Keep in mind that none of the below alternative bitcoin plays are recommendations. You should do your own research and due diligence before investing or trading any of the below.
Bitcoin Trusts: Grayscale Bitcoin Trust (GBTC)
Of all the options on this list, the Grayscale Bitcoin Trust is the closest to a “pure play” on holding bitcoin directly. You can think of GBTC as a fund that offers shares based on the price of bitcoin. The fund takes in capital from private investors which it then uses to buy up bitcoin. It then lists shares of the fund which can be bought by investors through the OTC markets. The fund is listed OTC as the Securities and Exchange Commission has not yet formally approved a bitcoin ETF, despite the best attempts of the Winklevoss twins.
Being listed on a lightly regulated OTC exchange is one risk to evaluate. The other is that GBTC will follow the price swings of bitcoin, but not perfectly. There may also be times when you regret not being able to sell overnight or on the weekend when the price of bitcoin moves violently in one direction or the other.
This year GBTC has returned 173%, actually more than the return of bitcoin itself. This is possible because shares of funds such as trusts can trade at either a premium or discount to their underlying holdings. With relatively few options for bitcoin funds that trade on the public stock markets, it’s not surprising to see GBTC trading at a discount as bitcoin again becomes the asset class of choice for many investors.

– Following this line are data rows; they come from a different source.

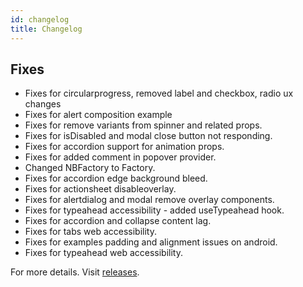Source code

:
 ```yaml
---
id: changelog
title: Changelog
---
```


## Fixes

- Fixes for circularprogress, removed label and checkbox, radio ux changes
- Fixes for alert composition example
- Fixes for remove variants from spinner and related props.
- Fixes for isDisabled and modal close button not responding.
- Fixes for accordion support for animation props.
- Fixes for added comment in popover provider.
- Changed NBFactory to Factory.
- Fixes for accordion edge background bleed.
- Fixes for actionsheet disableoverlay.
- Fixes for alertdialog and modal remove overlay components.
- Fixes for typeahead accessibility - added useTypeahead hook.
- Fixes for accordion and collapse content lag.
- Fixes for tabs web accessibility.
- Fixes for examples padding and alignment issues on android.
- Fixes for typeahead web accessibility.

For more details. Visit [releases](https://github.com/GeekyAnts/NativeBase/releases/tag/v3.0.0-next.35).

For more information on GBTC, we recommend reading this excellent overview from Decrypt.
Blockchain Stocks: Riot Blockchain (RIOT) and Marathon Patent Group (MARA)
Are the massive returns in bitcoin not enough for you? Looking for a leveraged play? Then blockchain stocks might be of interest. Just keep in mind the gains in many of these names have been equalled and then some by the crashes, which have been even more severe than previous crashes in BTC itself.
You also have to keep in mind that the returns of these stocks, at least partially, come from the management of the companies themselves and are not based purely on the price of bitcoin. Before investing in blockchain companies you need to evaluate the company management teams, earnings trends and technological approaches of the respective companies. Many blockchain stocks can have tenuous at best connections to bitcoin and the underlying technology, such as Long Blockchain, the blockchain off-shoot of the Long Island Iced Tea company.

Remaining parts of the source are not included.